Excerpted data:
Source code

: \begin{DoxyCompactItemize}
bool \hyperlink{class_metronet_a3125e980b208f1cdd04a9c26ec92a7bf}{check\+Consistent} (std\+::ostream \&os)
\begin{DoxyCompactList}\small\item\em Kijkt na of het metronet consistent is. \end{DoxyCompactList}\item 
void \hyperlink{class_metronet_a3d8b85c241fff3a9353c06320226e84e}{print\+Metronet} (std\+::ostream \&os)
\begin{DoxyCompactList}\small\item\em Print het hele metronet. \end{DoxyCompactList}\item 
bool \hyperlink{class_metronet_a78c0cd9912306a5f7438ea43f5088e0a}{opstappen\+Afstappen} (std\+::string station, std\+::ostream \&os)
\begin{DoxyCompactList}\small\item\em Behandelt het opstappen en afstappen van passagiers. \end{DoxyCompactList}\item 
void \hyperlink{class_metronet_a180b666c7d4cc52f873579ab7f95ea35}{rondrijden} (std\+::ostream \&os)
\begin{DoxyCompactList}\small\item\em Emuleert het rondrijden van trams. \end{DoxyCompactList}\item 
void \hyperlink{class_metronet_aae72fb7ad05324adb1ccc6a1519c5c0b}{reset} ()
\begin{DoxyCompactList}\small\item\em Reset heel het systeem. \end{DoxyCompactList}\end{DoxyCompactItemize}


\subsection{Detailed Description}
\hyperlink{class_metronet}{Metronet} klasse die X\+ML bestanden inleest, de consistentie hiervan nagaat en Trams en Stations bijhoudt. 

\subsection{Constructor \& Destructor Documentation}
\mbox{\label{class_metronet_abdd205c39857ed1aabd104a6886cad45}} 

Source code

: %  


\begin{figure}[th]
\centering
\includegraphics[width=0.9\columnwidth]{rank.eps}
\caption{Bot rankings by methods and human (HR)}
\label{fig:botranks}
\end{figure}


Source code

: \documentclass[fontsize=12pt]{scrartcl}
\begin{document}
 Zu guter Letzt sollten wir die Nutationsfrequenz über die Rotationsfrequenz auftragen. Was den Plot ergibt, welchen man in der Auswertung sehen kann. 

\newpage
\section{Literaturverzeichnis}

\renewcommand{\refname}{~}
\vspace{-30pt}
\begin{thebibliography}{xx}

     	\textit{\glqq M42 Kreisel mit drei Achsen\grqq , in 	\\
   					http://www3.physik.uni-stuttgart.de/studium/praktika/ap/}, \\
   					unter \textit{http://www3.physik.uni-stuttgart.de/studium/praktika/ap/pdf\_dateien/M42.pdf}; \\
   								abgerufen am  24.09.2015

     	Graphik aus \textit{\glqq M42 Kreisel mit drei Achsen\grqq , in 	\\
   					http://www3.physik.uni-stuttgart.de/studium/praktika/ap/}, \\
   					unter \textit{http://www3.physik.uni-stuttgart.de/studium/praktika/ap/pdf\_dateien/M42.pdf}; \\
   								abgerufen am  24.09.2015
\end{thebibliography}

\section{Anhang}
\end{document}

Your assignment: Transcribe the full listing, word for word.

Exercise output:
Source code

: \begin{DoxyCompactItemize}
bool \hyperlink{class_metronet_a3125e980b208f1cdd04a9c26ec92a7bf}{check\+Consistent} (std\+::ostream \&os)
\begin{DoxyCompactList}\small\item\em Kijkt na of het metronet consistent is. \end{DoxyCompactList}\item 
void \hyperlink{class_metronet_a3d8b85c241fff3a9353c06320226e84e}{print\+Metronet} (std\+::ostream \&os)
\begin{DoxyCompactList}\small\item\em Print het hele metronet. \end{DoxyCompactList}\item 
bool \hyperlink{class_metronet_a78c0cd9912306a5f7438ea43f5088e0a}{opstappen\+Afstappen} (std\+::string station, std\+::ostream \&os)
\begin{DoxyCompactList}\small\item\em Behandelt het opstappen en afstappen van passagiers. \end{DoxyCompactList}\item 
void \hyperlink{class_metronet_a180b666c7d4cc52f873579ab7f95ea35}{rondrijden} (std\+::ostream \&os)
\begin{DoxyCompactList}\small\item\em Emuleert het rondrijden van trams. \end{DoxyCompactList}\item 
void \hyperlink{class_metronet_aae72fb7ad05324adb1ccc6a1519c5c0b}{reset} ()
\begin{DoxyCompactList}\small\item\em Reset heel het systeem. \end{DoxyCompactList}\end{DoxyCompactItemize}


\subsection{Detailed Description}
\hyperlink{class_metronet}{Metronet} klasse die X\+ML bestanden inleest, de consistentie hiervan nagaat en Trams en Stations bijhoudt. 

\subsection{Constructor \& Destructor Documentation}
\mbox{\label{class_metronet_abdd205c39857ed1aabd104a6886cad45}} 

Source code

: %  


\begin{figure}[th]
\centering
\includegraphics[width=0.9\columnwidth]{rank.eps}
\caption{Bot rankings by methods and human (HR)}
\label{fig:botranks}
\end{figure}


Source code

: \documentclass[fontsize=12pt]{scrartcl}
\begin{document}
 Zu guter Letzt sollten wir die Nutationsfrequenz über die Rotationsfrequenz auftragen. Was den Plot ergibt, welchen man in der Auswertung sehen kann. 

\newpage
\section{Literaturverzeichnis}

\renewcommand{\refname}{~}
\vspace{-30pt}
\begin{thebibliography}{xx}

     	\textit{\glqq M42 Kreisel mit drei Achsen\grqq , in 	\\
   					http://www3.physik.uni-stuttgart.de/studium/praktika/ap/}, \\
   					unter \textit{http://www3.physik.uni-stuttgart.de/studium/praktika/ap/pdf\_dateien/M42.pdf}; \\
   								abgerufen am  24.09.2015

     	Graphik aus \textit{\glqq M42 Kreisel mit drei Achsen\grqq , in 	\\
   					http://www3.physik.uni-stuttgart.de/studium/praktika/ap/}, \\
   					unter \textit{http://www3.physik.uni-stuttgart.de/studium/praktika/ap/pdf\_dateien/M42.pdf}; \\
   								abgerufen am  24.09.2015
\end{thebibliography}

\section{Anhang}
\end{document}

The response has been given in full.